Questo però non significa ignorare i problemi. La medicina generale sta vivendo una fase di profonda trasformazione. Nei prossimi anni molti colleghi raggiungeranno il pensionamento e parallelamente stanno entrando nuove generazioni di medici che lavorano con un’organizzazione diversa, più integrata con il territorio e con le strutture della sanità pubblica. Il nuovo ruolo unico dell’assistenza primaria va proprio in questa direzione: il medico non opera più soltanto nello studio tradizionale, ma contribuisce anche alle attività delle Case di Comunità e delle aggregazioni territoriali.
Il punto centrale, tuttavia, è che oggi il problema non può essere letto esclusivamente attraverso il numero dei medici disponibili. La pressione sugli ambulatori deriva anche da un cambiamento profondo della domanda sanitaria. Viviamo in un Paese sempre più anziano, caratterizzato da cronicità diffuse, pluripatologie e bisogni assistenziali continui. A questo si aggiunge una crescente medicalizzazione della società, che porta molti cittadini a rivolgersi al medico di medicina generale anche per problematiche minori facilmente superabili con piccoli soluzioni non farmacologiche o addirittura di natura sociale più che sanitaria.Gli ambulatori dei medici di famiglia, insieme ai pronto soccorso, sono percepiti come le uniche porte di accesso libero al sistema sanitario. Questo genera inevitabilmente un sovraccarico quotidiano. In molti casi le agende sono saturate da richieste che potrebbero essere indirizzate diversamente, con la conseguenza di allungare i tempi di attesa per le prestazioni programmabili e per i bisogni realmente prioritari.
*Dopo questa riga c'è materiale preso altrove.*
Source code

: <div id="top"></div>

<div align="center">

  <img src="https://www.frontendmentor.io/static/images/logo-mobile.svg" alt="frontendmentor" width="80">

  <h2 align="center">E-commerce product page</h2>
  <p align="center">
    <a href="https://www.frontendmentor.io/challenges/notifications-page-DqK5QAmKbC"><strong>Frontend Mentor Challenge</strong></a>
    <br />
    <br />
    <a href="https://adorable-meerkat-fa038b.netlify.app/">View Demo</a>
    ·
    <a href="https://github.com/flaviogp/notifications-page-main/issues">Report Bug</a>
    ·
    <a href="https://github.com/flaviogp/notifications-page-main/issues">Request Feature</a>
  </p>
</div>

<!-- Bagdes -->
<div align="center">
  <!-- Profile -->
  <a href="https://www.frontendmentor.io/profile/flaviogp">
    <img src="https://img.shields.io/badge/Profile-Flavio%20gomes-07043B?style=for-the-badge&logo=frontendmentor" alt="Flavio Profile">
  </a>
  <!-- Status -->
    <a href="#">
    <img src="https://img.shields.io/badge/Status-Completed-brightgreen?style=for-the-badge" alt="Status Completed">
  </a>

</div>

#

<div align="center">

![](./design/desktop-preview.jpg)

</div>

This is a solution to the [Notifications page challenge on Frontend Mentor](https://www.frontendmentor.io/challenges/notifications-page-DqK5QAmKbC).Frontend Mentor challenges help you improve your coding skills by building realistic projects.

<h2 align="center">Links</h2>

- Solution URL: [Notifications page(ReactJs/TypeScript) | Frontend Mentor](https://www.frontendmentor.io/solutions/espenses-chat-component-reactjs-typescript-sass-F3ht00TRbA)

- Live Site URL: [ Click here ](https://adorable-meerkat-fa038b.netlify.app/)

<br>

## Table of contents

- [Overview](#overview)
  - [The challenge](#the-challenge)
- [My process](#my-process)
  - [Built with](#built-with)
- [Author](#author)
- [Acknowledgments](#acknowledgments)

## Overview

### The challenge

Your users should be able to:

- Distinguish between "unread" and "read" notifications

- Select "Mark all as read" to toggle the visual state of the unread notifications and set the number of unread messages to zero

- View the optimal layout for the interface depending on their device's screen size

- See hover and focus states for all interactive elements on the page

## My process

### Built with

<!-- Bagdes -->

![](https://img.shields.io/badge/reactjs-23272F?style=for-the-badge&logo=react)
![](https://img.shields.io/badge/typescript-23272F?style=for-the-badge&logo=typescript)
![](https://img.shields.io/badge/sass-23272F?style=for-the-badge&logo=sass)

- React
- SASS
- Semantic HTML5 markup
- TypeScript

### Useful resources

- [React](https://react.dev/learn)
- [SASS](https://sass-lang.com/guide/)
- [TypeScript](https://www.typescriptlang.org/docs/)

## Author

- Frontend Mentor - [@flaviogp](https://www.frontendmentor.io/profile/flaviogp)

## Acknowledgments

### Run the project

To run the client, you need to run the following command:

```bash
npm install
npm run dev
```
Per questo il tema dell’organizzazione diventa decisivo. Serve una sanità territoriale più coordinata, capace di mettere in comunicazione servizi, professionisti e strutture. Le Case di Comunità, la continuità assistenziale e il numero unico 116117 rappresentano strumenti importanti, ma perché funzionino sarà necessario tempo, investimenti e soprattutto un cambiamento culturale condiviso.
La sfida non riguarda soltanto i professionisti sanitari. Riguarda anche i cittadini, che devono essere accompagnati verso un utilizzo più appropriato dei servizi. La sostenibilità futura della medicina generale dipenderà dalla capacità di costruire una rete territoriale moderna, integrata e realmente orientata ai bisogni della popolazione.